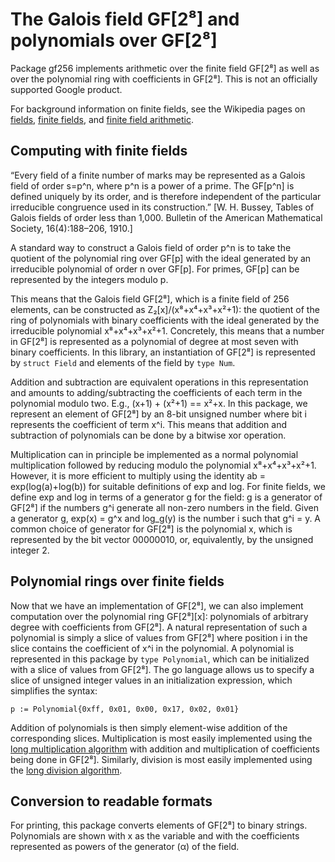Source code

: # The Galois field GF[2⁸] and polynomials over GF[2⁸]

Package gf256 implements arithmetic over the finite field GF[2⁸] as well as
over the polynomial ring with coefficients in GF[2⁸]. This is not an officially
supported Google product.

For background information on finite fields, see the Wikipedia pages on
[fields](https://en.wikipedia.org/wiki/Field_%28mathematics%29), [finite
fields](https://en.wikipedia.org/wiki/Finite_field), and [finite field
arithmetic](https://en.wikipedia.org/wiki/Finite_field_arithmetic).

## Computing with finite fields

“Every field of a finite number of marks may be represented as a Galois
field of order s=p^n, where p^n is a power of a prime. The GF[p^n] is
defined uniquely by its order, and is therefore independent of the particular
irreducible congruence used in its construction.” [W. H. Bussey, Tables of
Galois fields of order less than 1,000. Bulletin of the American
Mathematical Society, 16(4):188–206, 1910.]

A standard way to construct a Galois field of order p^n is to take the
quotient of the polynomial ring over GF[p] with the ideal generated by an
irreducible polynomial of order n over GF[p]. For primes, GF[p] can be
represented by the integers modulo p.

This means that the Galois field GF[2⁸], which is a finite field of 256
elements, can be constructed as Z₂[x]/(x⁸+x⁴+x³+x²+1): the quotient of the ring
of polynomials with binary coefficients with the ideal generated by the
irreducible polynomial x⁸+x⁴+x³+x²+1. Concretely, this means that a number in
GF[2⁸] is represented as a polynomial of degree at most seven with binary
coefficients. In this library, an instantiation of GF[2⁸] is represented
by `struct Field` and elements of the field by `type Num`.

Addition and subtraction are equivalent operations in this representation and
amounts to adding/subtracting the coefficients of each term in the polynomial
modulo two. E.g., (x+1) + (x²+1) == x²+x. In this package, we represent an
element of GF[2⁸] by an 8-bit unsigned number where bit i represents the
coefficient of term x^i. This means that addition and subtraction of
polynomials can be done by a bitwise xor operation.

Multiplication can in principle be implemented as a normal polynomial
multiplication followed by reducing modulo the polynomial x⁸+x⁴+x³+x²+1.
However, it is more efficient to multiply using the identity ab =
exp(log(a)+log(b)) for suitable definitions of exp and log. For finite fields,
we define exp and log in terms of a generator g for the field: g is a generator
of GF[2⁸] if the numbers g^i generate all non-zero numbers in the field. Given
a generator g, exp(x) = g^x and log_g(y) is the number i such that g^i = y. A
common choice of generator for GF[2⁸] is the polynomial x, which is represented
by the bit vector 00000010, or, equivalently, by the unsigned integer 2.

## Polynomial rings over finite fields

Now that we have an implementation of GF[2⁸], we can also implement computation
over the polynomial ring GF[2⁸][x]: polynomials of arbitrary degree with
coefficients from GF[2⁸]. A natural representation of such a polynomial is
simply a slice of values from GF[2⁸] where position i in the slice contains the
coefficient of x^i in the polynomial. A polynomial is represented in this package
by `type Polynomial`, which can be initialized with a slice of values from GF[2⁸].
The go language allows us to specify a slice of unsigned integer values in an
initialization expression, which simplifies the syntax:

```
p := Polynomial{0xff, 0x01, 0x00, 0x17, 0x02, 0x01}
```

Addition of polynomials is then simply element-wise addition of the
corresponding slices.
Multiplication is most easily implemented using the [long multiplication
algorithm](https://en.wikipedia.org/wiki/Multiplication_algorithm) with
addition and multiplication of coefficients being done in GF[2⁸]. Similarly,
division is most easily implemented using the [long division
algorithm](https://en.wikipedia.org/wiki/Long_division).

## Conversion to readable formats

For printing, this package converts elements of GF[2⁸] to binary
strings. Polynomials are shown with x as the variable and with the
coefficients represented as powers of the generator (α) of the field.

Task details:
Write out exactly those lines running from the line with "algorithm](https://en.wikipedia.org/wiki/Long_division)." to the end of the data above, the first and last included.

Output:
algorithm](https://en.wikipedia.org/wiki/Long_division).

## Conversion to readable formats

For printing, this package converts elements of GF[2⁸] to binary
strings. Polynomials are shown with x as the variable and with the
coefficients represented as powers of the generator (α) of the field.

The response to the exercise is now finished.